Overview
- Owner: Indian Railways
- Locale: Madhya Pradesh, Maharashtra

Service
- System: Steam and diesel
- Operator(s): South East Central Railway & West Central Railway
- Depot(s): Nainpur, Jabalpur

History
- Opened: 1903 (narrow gauge) 2018 (broad gauge)
- Closed: 2015 (narrow gauge)

Technical
- Line length: Jabalpur-Nainpur-Gondia: 236.5 kilometres (147.0 mi) Chhindwara - Nainpur - Mandla Fort: 183.0 kilometres (113.7 mi))
- Track length: 419.5 kilometres (260.7 mi)
- Track gauge: 1903 to 2015: 2 ft 6 in (762 mm) 2018 to present: 5 ft 6 in (1,676 mm)
- Operating speed: 50 kilometres per hour (31 mph) (narrow gauge) 90 kilometres per hour (56 mph) (broad gauge)

= Satpura Railway =

The Satpura Railway was a narrow-gauge railway in the states of Madhya Pradesh and Maharashtra in central India.

== History ==

After the Great Famine of 1876–78 in central India, the Bengal Nagpur Railway began planning to open a low-cost railway track that would unite the region, allowing both access to the agricultural and mineral resources of the region, further safeguarding the inhabitants should another famine arise. Nainpur was the focal point of the network and was even bestowed with the prestige of being a divisional headquarters for some time. The lines came up in the early years of the 20th century.
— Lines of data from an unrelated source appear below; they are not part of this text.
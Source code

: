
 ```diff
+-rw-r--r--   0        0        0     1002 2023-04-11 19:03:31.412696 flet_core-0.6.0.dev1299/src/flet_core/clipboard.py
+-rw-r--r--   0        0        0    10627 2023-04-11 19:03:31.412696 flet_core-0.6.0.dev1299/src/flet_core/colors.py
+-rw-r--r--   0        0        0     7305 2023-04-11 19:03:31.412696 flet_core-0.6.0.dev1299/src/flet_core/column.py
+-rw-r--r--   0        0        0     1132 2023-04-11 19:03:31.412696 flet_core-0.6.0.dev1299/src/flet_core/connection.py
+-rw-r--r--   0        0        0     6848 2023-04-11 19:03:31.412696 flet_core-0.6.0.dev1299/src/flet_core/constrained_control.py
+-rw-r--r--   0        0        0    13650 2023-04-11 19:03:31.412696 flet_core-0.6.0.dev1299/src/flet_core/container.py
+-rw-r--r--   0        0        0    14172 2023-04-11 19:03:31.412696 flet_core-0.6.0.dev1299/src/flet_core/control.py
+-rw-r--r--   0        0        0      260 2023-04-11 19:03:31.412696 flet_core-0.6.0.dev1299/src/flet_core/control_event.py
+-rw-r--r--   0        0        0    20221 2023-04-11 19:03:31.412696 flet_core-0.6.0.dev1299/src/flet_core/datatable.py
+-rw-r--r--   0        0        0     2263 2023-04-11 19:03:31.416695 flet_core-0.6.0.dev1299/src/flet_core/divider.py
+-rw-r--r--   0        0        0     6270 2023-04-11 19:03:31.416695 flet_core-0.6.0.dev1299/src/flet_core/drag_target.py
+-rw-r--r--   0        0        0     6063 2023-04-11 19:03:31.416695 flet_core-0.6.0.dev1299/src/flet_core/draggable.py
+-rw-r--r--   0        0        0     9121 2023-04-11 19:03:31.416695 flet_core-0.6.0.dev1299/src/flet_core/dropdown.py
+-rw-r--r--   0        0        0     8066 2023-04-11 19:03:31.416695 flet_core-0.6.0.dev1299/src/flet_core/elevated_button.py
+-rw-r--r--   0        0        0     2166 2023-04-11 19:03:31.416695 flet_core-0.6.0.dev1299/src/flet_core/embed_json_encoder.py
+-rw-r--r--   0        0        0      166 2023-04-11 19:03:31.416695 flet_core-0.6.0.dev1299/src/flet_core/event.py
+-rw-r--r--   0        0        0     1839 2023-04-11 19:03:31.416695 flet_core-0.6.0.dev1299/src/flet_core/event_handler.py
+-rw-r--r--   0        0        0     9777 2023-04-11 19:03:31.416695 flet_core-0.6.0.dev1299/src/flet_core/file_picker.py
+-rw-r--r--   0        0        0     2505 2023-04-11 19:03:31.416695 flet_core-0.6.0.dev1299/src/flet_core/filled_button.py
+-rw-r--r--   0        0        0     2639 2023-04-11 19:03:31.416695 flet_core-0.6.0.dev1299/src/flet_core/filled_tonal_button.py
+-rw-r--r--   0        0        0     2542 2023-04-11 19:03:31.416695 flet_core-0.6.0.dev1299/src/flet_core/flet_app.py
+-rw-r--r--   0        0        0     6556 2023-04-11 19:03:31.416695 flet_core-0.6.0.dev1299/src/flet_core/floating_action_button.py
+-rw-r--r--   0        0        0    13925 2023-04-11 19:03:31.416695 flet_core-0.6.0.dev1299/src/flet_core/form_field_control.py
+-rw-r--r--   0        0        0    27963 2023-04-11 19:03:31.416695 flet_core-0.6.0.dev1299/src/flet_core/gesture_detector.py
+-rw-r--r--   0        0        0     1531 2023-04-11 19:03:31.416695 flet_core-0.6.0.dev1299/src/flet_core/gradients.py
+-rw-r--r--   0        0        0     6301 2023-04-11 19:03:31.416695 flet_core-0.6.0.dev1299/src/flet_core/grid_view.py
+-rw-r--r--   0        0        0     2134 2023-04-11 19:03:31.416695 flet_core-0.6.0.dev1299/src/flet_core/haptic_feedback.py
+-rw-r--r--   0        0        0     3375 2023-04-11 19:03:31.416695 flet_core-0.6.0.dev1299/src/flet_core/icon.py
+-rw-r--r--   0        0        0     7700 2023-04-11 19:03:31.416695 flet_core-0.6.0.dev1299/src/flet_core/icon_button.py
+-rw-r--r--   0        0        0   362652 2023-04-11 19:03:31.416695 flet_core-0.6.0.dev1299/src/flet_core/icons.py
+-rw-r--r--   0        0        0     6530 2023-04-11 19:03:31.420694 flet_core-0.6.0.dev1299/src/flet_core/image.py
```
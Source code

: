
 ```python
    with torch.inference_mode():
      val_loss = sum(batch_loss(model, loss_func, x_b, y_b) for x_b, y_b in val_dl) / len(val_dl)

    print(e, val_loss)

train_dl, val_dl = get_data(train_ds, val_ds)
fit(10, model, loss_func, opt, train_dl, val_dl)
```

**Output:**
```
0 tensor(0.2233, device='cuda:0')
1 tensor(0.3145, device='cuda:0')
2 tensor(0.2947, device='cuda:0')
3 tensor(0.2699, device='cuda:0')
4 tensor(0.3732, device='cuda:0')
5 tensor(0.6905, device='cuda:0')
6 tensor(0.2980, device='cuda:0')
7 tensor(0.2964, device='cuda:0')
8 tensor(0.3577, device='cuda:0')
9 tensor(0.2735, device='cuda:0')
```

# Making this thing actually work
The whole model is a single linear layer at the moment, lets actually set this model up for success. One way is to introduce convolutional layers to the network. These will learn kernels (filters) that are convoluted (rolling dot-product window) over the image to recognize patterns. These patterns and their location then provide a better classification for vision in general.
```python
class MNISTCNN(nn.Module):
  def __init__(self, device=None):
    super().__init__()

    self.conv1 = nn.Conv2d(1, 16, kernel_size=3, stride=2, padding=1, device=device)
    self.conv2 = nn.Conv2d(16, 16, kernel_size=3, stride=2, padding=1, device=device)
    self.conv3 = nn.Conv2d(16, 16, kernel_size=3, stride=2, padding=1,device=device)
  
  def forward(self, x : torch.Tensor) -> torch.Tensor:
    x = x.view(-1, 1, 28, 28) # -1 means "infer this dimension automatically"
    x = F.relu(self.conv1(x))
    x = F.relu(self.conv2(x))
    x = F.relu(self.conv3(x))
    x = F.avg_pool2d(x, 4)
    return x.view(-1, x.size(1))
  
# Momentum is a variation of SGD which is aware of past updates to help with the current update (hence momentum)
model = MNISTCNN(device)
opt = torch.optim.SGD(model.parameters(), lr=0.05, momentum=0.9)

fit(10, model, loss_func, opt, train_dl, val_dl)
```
The first portion of the Gondia–Nainpur line was opened on 13 April 1903, Nainpur and Chhindwara were connected in 1904 and Jabalpur in 1905. The Chhindwara –Pench Coalfield line came up in 1906 to 07 and the Nainpur–Mandla Fort line in 1909. The extensive network of gauge tracks measured just over 1,000 km.
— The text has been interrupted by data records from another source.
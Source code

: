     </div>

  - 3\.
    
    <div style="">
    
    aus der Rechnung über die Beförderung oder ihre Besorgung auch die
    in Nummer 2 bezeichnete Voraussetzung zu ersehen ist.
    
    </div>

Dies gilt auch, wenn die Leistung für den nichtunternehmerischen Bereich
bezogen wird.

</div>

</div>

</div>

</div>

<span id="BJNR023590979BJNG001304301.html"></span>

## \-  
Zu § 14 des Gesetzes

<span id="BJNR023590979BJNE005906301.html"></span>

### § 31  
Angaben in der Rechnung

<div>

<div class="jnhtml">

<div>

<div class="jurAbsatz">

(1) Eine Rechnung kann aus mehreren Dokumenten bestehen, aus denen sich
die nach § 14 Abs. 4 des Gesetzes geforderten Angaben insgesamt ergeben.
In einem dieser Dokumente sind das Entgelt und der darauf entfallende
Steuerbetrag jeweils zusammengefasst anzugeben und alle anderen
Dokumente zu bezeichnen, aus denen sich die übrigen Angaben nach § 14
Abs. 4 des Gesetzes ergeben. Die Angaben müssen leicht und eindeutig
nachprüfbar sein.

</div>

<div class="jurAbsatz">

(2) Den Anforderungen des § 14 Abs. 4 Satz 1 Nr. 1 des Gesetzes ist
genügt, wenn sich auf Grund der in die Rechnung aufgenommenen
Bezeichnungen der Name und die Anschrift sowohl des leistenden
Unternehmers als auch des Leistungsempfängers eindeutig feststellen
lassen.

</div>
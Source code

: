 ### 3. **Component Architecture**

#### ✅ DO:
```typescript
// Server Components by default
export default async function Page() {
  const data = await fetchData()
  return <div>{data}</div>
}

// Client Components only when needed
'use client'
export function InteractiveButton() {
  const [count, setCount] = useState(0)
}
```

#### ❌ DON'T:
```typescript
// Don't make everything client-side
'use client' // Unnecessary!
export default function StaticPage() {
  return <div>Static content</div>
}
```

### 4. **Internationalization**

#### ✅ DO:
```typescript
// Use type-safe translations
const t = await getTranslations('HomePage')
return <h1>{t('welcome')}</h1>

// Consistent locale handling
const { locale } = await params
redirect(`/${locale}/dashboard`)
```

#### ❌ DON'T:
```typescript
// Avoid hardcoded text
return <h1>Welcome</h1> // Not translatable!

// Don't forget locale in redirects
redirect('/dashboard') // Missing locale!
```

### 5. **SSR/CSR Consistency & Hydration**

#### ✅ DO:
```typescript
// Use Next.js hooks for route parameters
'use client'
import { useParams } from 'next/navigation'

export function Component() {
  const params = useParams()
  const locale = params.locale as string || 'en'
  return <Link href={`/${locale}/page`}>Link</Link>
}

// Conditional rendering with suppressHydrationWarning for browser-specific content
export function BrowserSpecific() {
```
== Conversion to broad gauge ==

The Satpura Railway is fully made into broad gauge. The alignment follows the old narrow gauge line in most of the route excepting the hilly regions. Amla - Chhindwara - Nainpur - Mandla Fort section fully follows the old narrow gauge alignment. But Jabalpur - Nainpur - Balaghat - Gondia section has different alignment in some parts. The section between Gondia and Balaghat was converted to broad gauge in 2005 and 2006 connecting Balaghat to India's national network for the first time. Work was completed on converting the Balaghat – Nainpur - Jabalpur section to broad gauge in 2021. The narrow-gauge trains running between Jabalpur and Balaghat were stopped in October 2015 and the track was closed for gauge conversion. The 85.1 km broad-gauge track from Jabalpur to Ghunsore railway station was opened in September 2017 and the 35.1 km track from Ghunsore to Nainpur opened in 2018.

The last work of 75.5 km between Nainpur to Balaghat was expected to be operational in mid-2020, but due to COVID-19 pandemic it was delayed, while also converted into an electrified line for increased average speed. After that, it was started on 8 March 2021. The 183 km long Chhindwara - Nainpur - Mandla Fort section is nearing completion with crs inspection happened on 24th of february 2023. Nainpur - Mandla Fort section being operational since 15 March 2021.